By Adam Heenan
Yesterday the Coalition of the Chicago Teachers Union (CTU) and the Chicago Grassroots Education Movement (GEM) held a rally and march in downtown Chicago in protest of the 71 planned school actions including 54 school closures, the largest slate of closures ever attempted in the US. Nearly 7,000 students, parents, teachers, and community members took over the streets, and more than 150 individuals were ticketed for civil disobedience by sitting in the street across from City Hall, a testament to the dedication of the individuals ready and willing to do whatever is necessary to fight back against a failed policy of corporate education reform.
The school actions are almost exclusively in African-American and Latino neighborhoods, drawing the attention and ire of civil rights leaders like Jesse Jackson, and legislators such as Bobby Rush and a cohort of progressive aldermen. At the legislative level, a committee for transparency, the Chicago Educational Facilities Task Force has demanded that Chicago Public Schools provide a 10 year master-plan, and yet they continue to ignore the law, asking for “just one more round of closures, before a 5 yr. moratorium” last December. Feigning transparency of its own, tens of thousands of parents, educators, and students attended community “hearings” in evenings throughout January and February, demanding NO school closures, to panels of CPS bureaucrats who noted that what was said without listening to the words.
Though this current back fight-back comes in the wake of the successful teachers’ strike in which the CTU, lead by President Karen Lewis and members of the Caucus of Rank and File Educators (CORE), school actions are nothing new in Chicago. Teachers and community members have borne witness to the failed policy for twelve years, the first closures happening in 2002, and orchestrated by the then Chicago Public Schools chief Arne Duncan, now US Secretary of Education for the Obama administration CORE gained attention from Chicagoans and CTU members particularly by standing up against school closings in 2008, and since it’s elected leadership the CORE-lead CTU has produced multiple research-based studies regarding issues around educational justice in Chicago’s public schools. The most recent study lambasts the mayor-appointed CPS school board for using school closings and charter-school proliferation as a means to gentrify black and brown neighborhoods with high-real estate value.

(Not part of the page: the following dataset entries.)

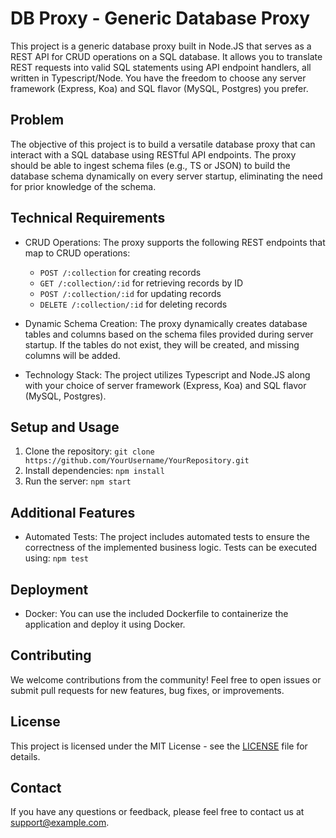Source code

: # DB Proxy - Generic Database Proxy

This project is a generic database proxy built in Node.JS that serves as a REST API for CRUD operations on a SQL database. It allows you to translate REST requests into valid SQL statements using API endpoint handlers, all written in Typescript/Node. You have the freedom to choose any server framework (Express, Koa) and SQL flavor (MySQL, Postgres) you prefer.

## Problem

The objective of this project is to build a versatile database proxy that can interact with a SQL database using RESTful API endpoints. The proxy should be able to ingest schema files (e.g., TS or JSON) to build the database schema dynamically on every server startup, eliminating the need for prior knowledge of the schema.

## Technical Requirements

- CRUD Operations: The proxy supports the following REST endpoints that map to CRUD operations:
  - `POST /:collection` for creating records
  - `GET /:collection/:id` for retrieving records by ID
  - `POST /:collection/:id` for updating records
  - `DELETE /:collection/:id` for deleting records

- Dynamic Schema Creation: The proxy dynamically creates database tables and columns based on the schema files provided during server startup. If the tables do not exist, they will be created, and missing columns will be added.

- Technology Stack: The project utilizes Typescript and Node.JS along with your choice of server framework (Express, Koa) and SQL flavor (MySQL, Postgres).

## Setup and Usage

1. Clone the repository: `git clone https://github.com/YourUsername/YourRepository.git`
2. Install dependencies: `npm install`
3. Run the server: `npm start`

## Additional Features

- Automated Tests: The project includes automated tests to ensure the correctness of the implemented business logic. Tests can be executed using: `npm test`

## Deployment

- Docker: You can use the included Dockerfile to containerize the application and deploy it using Docker.

## Contributing

We welcome contributions from the community! Feel free to open issues or submit pull requests for new features, bug fixes, or improvements.

## License

This project is licensed under the MIT License - see the [LICENSE](LICENSE) file for details.

## Contact

If you have any questions or feedback, please feel free to contact us at support@example.com.




<!-- The project is a REST API for CRUD operations on a SQL database based on the schema provided in JSON format. It dynamically creates tables and adds missing columns on server startup, ensuring that the database schema remains up-to-date.

Project Structure

The project consists of the following main files and directories:- 
src/: Contains the source code for the application.
app.ts: Defines the Express server and API endpoints.
database.ts: Implements database connection and schema management functions.
schemas: Contains schema file. This can be extended with more schemas as needed.
data/: Contains the SQLite database file (db.sqlite) that stores the data.


Installation and Setup

Clone the repository:

git clone <repository_url>
cd dbproxy
Install dependencies:
npm install
Start the server:
npm run dev 
API Endpoints

The API endpoints for performing CRUD operations on the database are as follows:

POST /:collection: Create a new record in the specified collection.
GET /:collection/:id: Get a single record from the specified collection by ID.
PUT /:collection/:id: Update a record in the specified collection by ID.
DELETE /:collection/:id: Delete a record from the specified collection by ID.

Not Completed

Currently, the project handles table creation and column addition based on the schema provided at server startup. However, there are a few aspects that are not implemented in this version:

Automated Tests: Although automated tests are highly desirable for any production application, they have not been included in this initial version. Implementing tests would help ensure the correctness of the application and catch potential issues early on.

Input Validation: The project currently lacks robust input validation for API requests. Proper validation of incoming data, such as required fields, data types, and length restrictions, should be added to ensure data integrity and prevent potential security vulnerabilities.

Error Handling Middleware: While the API endpoints have basic error handling, more comprehensive error handling middleware could be added to gracefully handle various types of errors and provide consistent error responses.

Running in a Concurrent Environment

If the application were intended to run in a concurrent environment, such as handling multiple requests simultaneously, we would need to address the following points:

Database Connection Pooling: In a concurrent environment, it is essential to use a database connection pool to efficiently manage and reuse database connections. Libraries like pg for PostgreSQL or mysql2 for MySQL offer connection pooling options that can be used in place of SQLite.

Concurrency Handling: The current implementation may face race conditions or inconsistencies when handling concurrent requests. Proper handling of concurrent database operations is crucial to avoid data corruption and maintain data integrity.

Scaling Considerations: In a highly concurrent environment with heavy traffic, scaling considerations become important. Implementing load balancing and deploying the application across multiple instances might be necessary to handle the increased load effectively.

Other Comments

The project demonstrates a basic implementation of a DB Proxy for CRUD operations using TypeScript, Node.js, and SQLite. It lays the foundation for a more complete and production-ready application. However, additional features, testing, error handling, and security considerations should be thoroughly addressed for a fully functional and robust database proxy in a real-world scenario. -->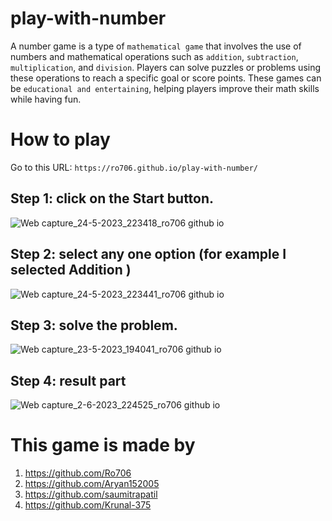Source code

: # play-with-number

A number game is a type of `mathematical game` that involves the use of numbers and mathematical operations such as `addition`, `subtraction`, `multiplication`, and `division`.
Players can solve puzzles or problems using these operations to reach a specific goal or score points. 
These games can be `educational and entertaining`, helping players improve their math skills while having fun.

# How to play 
Go to this URL: 
`https://ro706.github.io/play-with-number/` <br>
<h2>Step 1: click on the Start button.</h2>

![Web capture_24-5-2023_223418_ro706 github io](https://github.com/Ro706/play-with-number/assets/60247178/aebd79f6-fb6e-4f46-a8ab-3b5c53324493)

<h2>Step 2: select any one option (for example I selected Addition )</h2>

![Web capture_24-5-2023_223441_ro706 github io](https://github.com/Ro706/play-with-number/assets/60247178/852adcf1-cd53-4c0b-adad-9c3c4ff1cbf9)

<h2>Step 3: solve the problem.</h2>

![Web capture_23-5-2023_194041_ro706 github io](https://github.com/Ro706/play-with-number/assets/60247178/cc9ca3aa-3803-4407-bc39-e87d540d44f2)

<h2>Step 4: result part </h2>

![Web capture_2-6-2023_224525_ro706 github io](https://github.com/Ro706/play-with-number/assets/60247178/1be71e6d-2b27-4ee9-ba46-b5ab27106d8f)

# This game is made by 
1) https://github.com/Ro706 
2) https://github.com/Aryan152005
3) https://github.com/saumitrapatil
4) https://github.com/Krunal-375
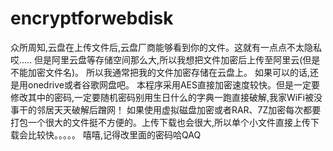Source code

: # encryptforwebdisk
众所周知,云盘在上传文件后,云盘厂商能够看到你的文件。这就有一点点不太隐私哎.....
但是阿里云盘等存储空间那么大,所以我想把文件加密后上传至阿里云(但是不能加密文件名)。
所以我通常把我的文件加密存储在云盘上。
如果可以的话,还是用onedrive或者谷歌网盘吧。
本程序采用AES直接加密速度较快。但是一定要修改其中的密码,一定要随机密码别用生日什么的字典一跑直接破解,我家WiFi被没事干的邻居天天破解后蹭网！
如果使用虚拟磁盘加密或者RAR、7Z加密每次都要打包一个很大的文件挺不方便的。上传下载也会很大,所以单个小文件直接上传下载会比较快。。。。。
嘻嘻,记得改里面的密码哈QAQ
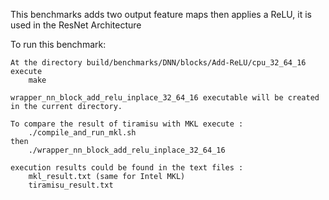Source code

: This benchmarks adds two output feature maps then applies a ReLU, it is used in the ResNet Architecture

To run this benchmark:

    At the directory build/benchmarks/DNN/blocks/Add-ReLU/cpu_32_64_16 execute
	    make

    wrapper_nn_block_add_relu_inplace_32_64_16 executable will be created in the current directory.

    To compare the result of tiramisu with MKL execute :
        ./compile_and_run_mkl.sh
    then
        ./wrapper_nn_block_add_relu_inplace_32_64_16

    execution results could be found in the text files :
        mkl_result.txt (same for Intel MKL)
        tiramisu_result.txt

Unlike in years past, when CPS’ justification for closing and turning around schools was “under-performance,” this year, the current CEO Barbara Byrd-Bennett, has argued that due to $1 billion cuts in CPS’ proposed budget, we must close schools that are “under-utilized.” Byrd-Bennett, a Broad-Foundation Executive Coach, came to Chicago in 2012 after similarly closing schools in Detroit Public. Almost immediately after the announcement in January that according to CPS 129 schools in Chicago are “under-utilized,” organizations such as IL Raise Your Hand went to work on the math according to CPS: by definition, “underutilized” equals anything under 30 students in a classroom, and does not account for students with special needs, and according to CTU budget researchers, school closures on this magnitude will actually cost, not save, up to $1 billion.
The Grassroots Coalition lead by CTU and GEM maintain that we need to invest in our schools as opposed to close them. That closing schools creates difficult classroom conditions for students due to transitioning into conditions of over-crowding, and increased gang-violence in a city that is already plagued with violence like few other American cities. The Coalition maintains that the closing and turning around of schools in the manner in which the decisions are made is not transparent, and without sufficient community input, and ultimately is a racist, segregationist policy that is more of the same failed-experiment corporate education reform that we have been subjected to for the past twelve years, and that which has similarly spread throughout the nation’s major cities, and now into the suburbs and rural areas. While many on the outside believe that a decision has been made and all is said-and-done, readers should know that this fight will continue, and civil unrest throughout the city will also continue until our voices are heard and we have an equitable seat at the decision-making table.